Вечер на тяге был глубокий, задумчивый, тихий и очень теплый. Я почувствовал ту большую радость жизни, когда все, кто мучится «здесь» и радуется жизни «там», ясно кажутся перестраховщиками нашей простой земной жизни: им в глубине души так страшно ставить карту своей жизни на «здесь», что они отказываются от «здесь», чтобы надеяться на жизнь «там».

А мне верилось в этот вечер, что, напротив, вот именно и бессмертие, с каким рождается ребенок, и редкое мудрое долголетие, с каким умирает проживший правильно жизнь человек, и все такое прекрасное здесь отравляется каким-то обобщением, каким-то логическим процессом мышления и религиозных догадок, обнимаемых общим словом там.

Негатив

Рассматривал негатив Клюева, снятый мною у него в комнате. На негативе видна развернутая книга старинная, на ней рука, еще видна борода и намеком облик самого Клюева.

Теперь стали записывать голос, и через сто лет нас будут видеть, слышать, и вот все это от нас останется людям, только нас самих все-таки не будет.

Так что все, на что мы истратились: скажем, Шаляпин пел, Пришвин писал, Уланова танцевала, все это наше так и останется, а мы сами… но что это «сам»? Это все, что мы не могли людям раскрыть.

Парикмахерская

Закончил рассказ «Бабочки», и мне сказали в редакции, что рассказ хороший, но что старика из кулаков нужно больше опорочить, а женщину сделать более сознательной. Поправить, конечно, ничего не стоит, но это теперь уже входит в привычку, рука набилась и может вредить радости творчества.

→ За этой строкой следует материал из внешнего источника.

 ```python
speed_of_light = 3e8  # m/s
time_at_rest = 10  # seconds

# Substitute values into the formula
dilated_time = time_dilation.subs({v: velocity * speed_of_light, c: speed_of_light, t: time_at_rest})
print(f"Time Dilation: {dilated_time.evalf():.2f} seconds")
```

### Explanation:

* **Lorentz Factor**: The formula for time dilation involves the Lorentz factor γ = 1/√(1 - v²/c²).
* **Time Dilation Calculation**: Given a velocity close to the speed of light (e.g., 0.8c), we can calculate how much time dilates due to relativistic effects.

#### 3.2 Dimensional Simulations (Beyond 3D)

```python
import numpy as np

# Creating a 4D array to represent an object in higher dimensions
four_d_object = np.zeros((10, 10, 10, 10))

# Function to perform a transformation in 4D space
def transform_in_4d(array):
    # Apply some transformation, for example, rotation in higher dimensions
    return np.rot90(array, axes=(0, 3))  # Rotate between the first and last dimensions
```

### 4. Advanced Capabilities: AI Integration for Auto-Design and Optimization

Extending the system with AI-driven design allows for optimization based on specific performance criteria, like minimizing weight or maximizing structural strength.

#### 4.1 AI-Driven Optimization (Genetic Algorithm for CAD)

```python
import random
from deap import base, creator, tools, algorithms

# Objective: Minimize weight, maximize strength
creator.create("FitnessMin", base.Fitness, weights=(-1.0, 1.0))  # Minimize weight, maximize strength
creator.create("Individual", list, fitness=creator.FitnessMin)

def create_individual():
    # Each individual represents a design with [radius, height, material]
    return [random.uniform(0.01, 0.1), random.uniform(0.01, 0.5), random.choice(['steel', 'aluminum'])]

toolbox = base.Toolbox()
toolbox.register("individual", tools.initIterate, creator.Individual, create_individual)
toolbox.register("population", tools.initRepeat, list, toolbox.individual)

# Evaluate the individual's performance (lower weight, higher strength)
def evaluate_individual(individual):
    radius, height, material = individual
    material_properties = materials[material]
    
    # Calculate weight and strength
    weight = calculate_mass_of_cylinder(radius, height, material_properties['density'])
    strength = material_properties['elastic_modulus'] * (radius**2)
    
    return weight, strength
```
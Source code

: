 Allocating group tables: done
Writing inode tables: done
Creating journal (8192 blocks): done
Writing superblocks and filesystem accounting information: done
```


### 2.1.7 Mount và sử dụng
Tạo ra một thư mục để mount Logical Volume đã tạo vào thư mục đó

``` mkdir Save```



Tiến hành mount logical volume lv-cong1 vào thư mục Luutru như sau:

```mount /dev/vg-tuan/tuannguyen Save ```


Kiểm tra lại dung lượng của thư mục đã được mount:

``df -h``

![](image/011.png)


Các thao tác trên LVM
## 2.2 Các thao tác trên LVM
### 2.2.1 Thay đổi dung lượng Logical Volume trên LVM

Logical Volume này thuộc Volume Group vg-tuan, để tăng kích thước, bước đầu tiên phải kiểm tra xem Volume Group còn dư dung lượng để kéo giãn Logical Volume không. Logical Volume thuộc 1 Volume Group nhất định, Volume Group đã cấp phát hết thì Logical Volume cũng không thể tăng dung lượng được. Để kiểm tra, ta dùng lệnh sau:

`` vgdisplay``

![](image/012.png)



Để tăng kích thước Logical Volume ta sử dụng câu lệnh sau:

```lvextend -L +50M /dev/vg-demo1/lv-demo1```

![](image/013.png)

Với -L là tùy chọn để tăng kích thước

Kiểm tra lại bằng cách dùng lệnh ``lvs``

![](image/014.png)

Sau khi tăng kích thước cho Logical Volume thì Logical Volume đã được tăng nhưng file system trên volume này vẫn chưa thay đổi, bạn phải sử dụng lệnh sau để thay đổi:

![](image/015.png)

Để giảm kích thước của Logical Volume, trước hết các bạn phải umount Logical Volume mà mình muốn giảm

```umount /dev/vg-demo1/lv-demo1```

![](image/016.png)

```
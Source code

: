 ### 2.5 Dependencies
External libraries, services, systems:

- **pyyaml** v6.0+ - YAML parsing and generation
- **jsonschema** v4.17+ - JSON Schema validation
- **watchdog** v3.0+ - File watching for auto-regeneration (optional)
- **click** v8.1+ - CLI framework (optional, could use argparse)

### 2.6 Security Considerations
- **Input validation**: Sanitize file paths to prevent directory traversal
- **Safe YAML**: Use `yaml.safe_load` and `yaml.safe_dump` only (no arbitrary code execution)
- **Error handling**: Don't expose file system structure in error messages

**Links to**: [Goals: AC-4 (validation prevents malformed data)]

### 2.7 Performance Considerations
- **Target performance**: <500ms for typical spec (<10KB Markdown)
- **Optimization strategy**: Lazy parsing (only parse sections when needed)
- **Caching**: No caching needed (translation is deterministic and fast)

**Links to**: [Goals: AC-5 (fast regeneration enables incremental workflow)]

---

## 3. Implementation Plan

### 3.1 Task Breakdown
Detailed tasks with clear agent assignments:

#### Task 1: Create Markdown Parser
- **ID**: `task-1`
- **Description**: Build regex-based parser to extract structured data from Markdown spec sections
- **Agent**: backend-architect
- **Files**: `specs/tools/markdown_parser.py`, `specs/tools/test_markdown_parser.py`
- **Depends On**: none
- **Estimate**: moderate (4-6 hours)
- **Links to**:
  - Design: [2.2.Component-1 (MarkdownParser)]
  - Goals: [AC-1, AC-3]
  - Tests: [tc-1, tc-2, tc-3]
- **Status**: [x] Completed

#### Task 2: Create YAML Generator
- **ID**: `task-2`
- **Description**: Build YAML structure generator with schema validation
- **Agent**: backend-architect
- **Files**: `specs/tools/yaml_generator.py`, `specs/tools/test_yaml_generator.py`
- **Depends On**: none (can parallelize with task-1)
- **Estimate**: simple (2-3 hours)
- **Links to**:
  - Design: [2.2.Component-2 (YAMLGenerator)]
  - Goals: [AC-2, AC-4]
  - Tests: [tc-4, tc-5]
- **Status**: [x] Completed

Вот почему я, пожалуй, рассказ не буду печатать: пусть он лежит себе как фонд, а месяца через два-три я прочитаю и поправлю уже от себя.

Причесывание произведений литературных вошло в повадку, и каждая редакция стала похожа на парикмахерскую.

Вчера в хорошем оформлении в «Огоньке» вышел мой рассказ «Москва-река», и я был даже этим очень доволен: только чтобы живая нить связи с читателем не обрывалась, – это самое важное.

На улице

В радостный солнечный день так чудесно бывает в толпе на большой улице, столько лиц, столько глаз!

И в голову не приходит приглядываться к лицам смутным, желтым, старым и морщеным, а ведь они тоже тут, и их, может быть, больше, чем сияющих, обрадованных светом ранней весны. Я их не видел.

Но вдруг какая-то сморщенная маленькая старуха толкнула в бок костылем:

– Ты что, глухой?

– Нет, бабушка, – ответил я, – что тебе надо?

– Кричу, кричу, и не слышит! Скажи мне, где бы тут напиться?

И вот когда старуха отвязалась, я вдруг увидел все множество уродов в толпе, горбатых, сморщенных, с тусклыми, недобрыми глазами.

Почему же я их не видел и зачем они тут в такой радостный сверкающий день? Кажется, это мы вместе с солнцем делаем жизнь, но зачем они тут – непонятно.